Question

How do you use the limit definition to find the derivative of `y=sqrt(-4x-2)`?

Answer 1

See below.

Explanation:

The limit definition of the derivative is given by:

`f(x)=lim_(h->0)(f(x+h)-f(x))/h`

We have `f(x)=y=sqrt(-4x-2)`

Putting this into the above definition:

`f(x)=lim_(h->0)(sqrt(-4(x+h)-2)-sqrt(-4x-2))/h`

Now we attempt to simplify.

`=>lim_(h->0)(sqrt(-4x-4h-2)-sqrt(-4x-2))/h`

Clearly we must get `h` out of the denominator. We can do this by multiplying the numerator and denominator by the conjugate of the numerator.

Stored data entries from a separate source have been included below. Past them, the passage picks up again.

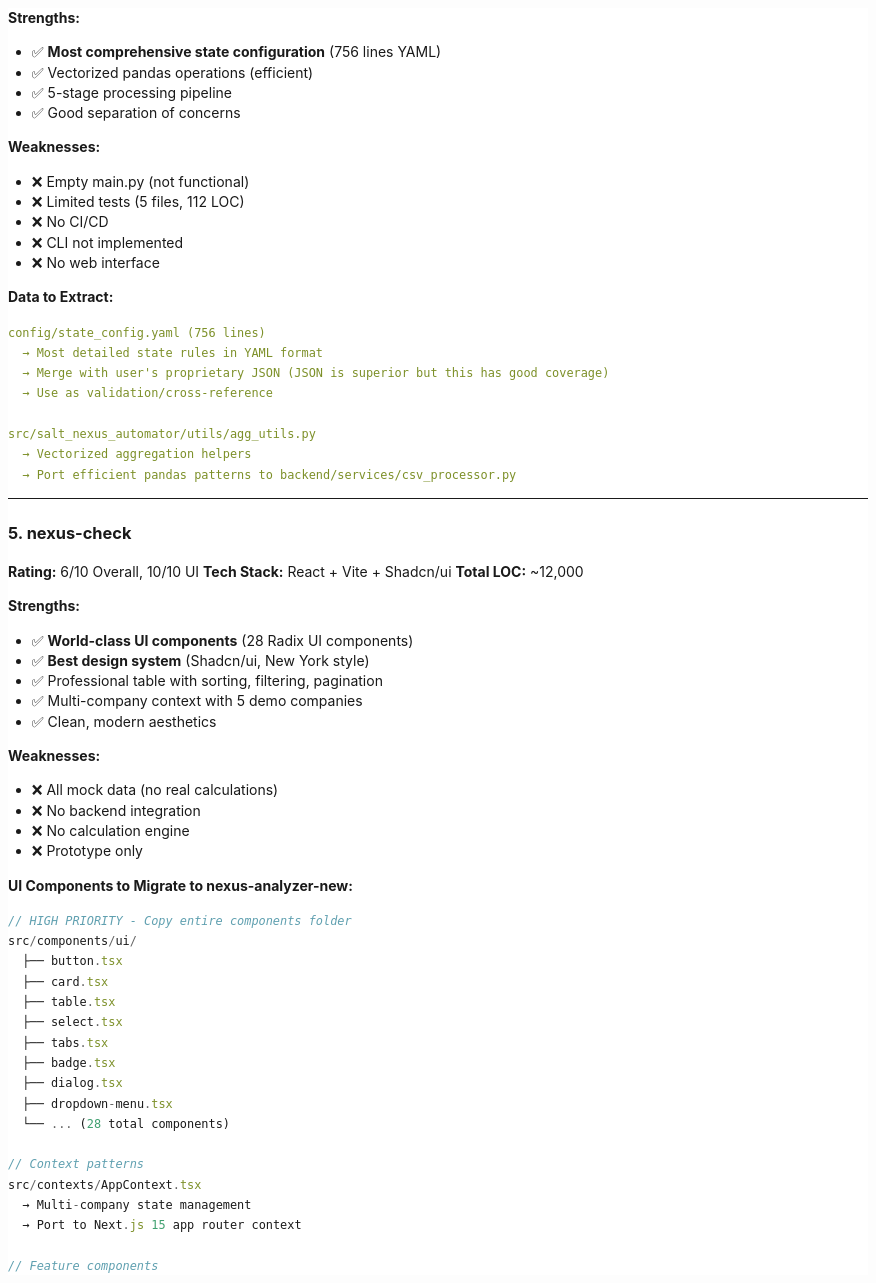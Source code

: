 **Strengths:**
- ✅ **Most comprehensive state configuration** (756 lines YAML)
- ✅ Vectorized pandas operations (efficient)
- ✅ 5-stage processing pipeline
- ✅ Good separation of concerns

**Weaknesses:**
- ❌ Empty main.py (not functional)
- ❌ Limited tests (5 files, 112 LOC)
- ❌ No CI/CD
- ❌ CLI not implemented
- ❌ No web interface

**Data to Extract:**

```yaml
config/state_config.yaml (756 lines)
  → Most detailed state rules in YAML format
  → Merge with user's proprietary JSON (JSON is superior but this has good coverage)
  → Use as validation/cross-reference

src/salt_nexus_automator/utils/agg_utils.py
  → Vectorized aggregation helpers
  → Port efficient pandas patterns to backend/services/csv_processor.py
```

---

### 5. nexus-check

**Rating:** 6/10 Overall, 10/10 UI
**Tech Stack:** React + Vite + Shadcn/ui
**Total LOC:** ~12,000

**Strengths:**
- ✅ **World-class UI components** (28 Radix UI components)
- ✅ **Best design system** (Shadcn/ui, New York style)
- ✅ Professional table with sorting, filtering, pagination
- ✅ Multi-company context with 5 demo companies
- ✅ Clean, modern aesthetics

**Weaknesses:**
- ❌ All mock data (no real calculations)
- ❌ No backend integration
- ❌ No calculation engine
- ❌ Prototype only

**UI Components to Migrate to nexus-analyzer-new:**

```typescript
// HIGH PRIORITY - Copy entire components folder
src/components/ui/
  ├── button.tsx
  ├── card.tsx
  ├── table.tsx
  ├── select.tsx
  ├── tabs.tsx
  ├── badge.tsx
  ├── dialog.tsx
  ├── dropdown-menu.tsx
  └── ... (28 total components)

// Context patterns
src/contexts/AppContext.tsx
  → Multi-company state management
  → Port to Next.js 15 app router context

// Feature components
```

`=>lim_(h->0)[((sqrt(-4x-4h-2)-sqrt(-4x-2))/h)*(sqrt(-4x-4h-2)+sqrt(-4x-2))/(sqrt(-4x-4h-2)+sqrt(-4x-2)))]`

`=>lim_(h->0)[((-4x-4h-2)-(-4x-2))/(h(sqrt(-4x-4h-2)+sqrt(-4x-2)))]`

`=>lim_(h->0)[-(4cancelh)/(cancelh(sqrt(-4x-4h-2)+sqrt(-4x-2)))]`

`=>lim_(h->0)[-(4)/(sqrt(-4x-4h-2)+sqrt(-4x-2))]`

`=>-(4)/(sqrt(-4x-4(0)-2)+sqrt(-4x-2))`

`=>-(4)/(sqrt(-4x-2)+sqrt(-4x-2))`

`=>-(4)/(2sqrt(-4x-2))`

`=>-(2)/(sqrt(-4x-2))`

We can verify this answer by taking the derivative directly (using the chain rule):

`y=sqrt(-4x-2)`

`=(-4x-2)^(1/2)`

`y'=1/2(-4x-2)^(-1/2)*(-4)`

`=-2/(sqrt(-4x-2))`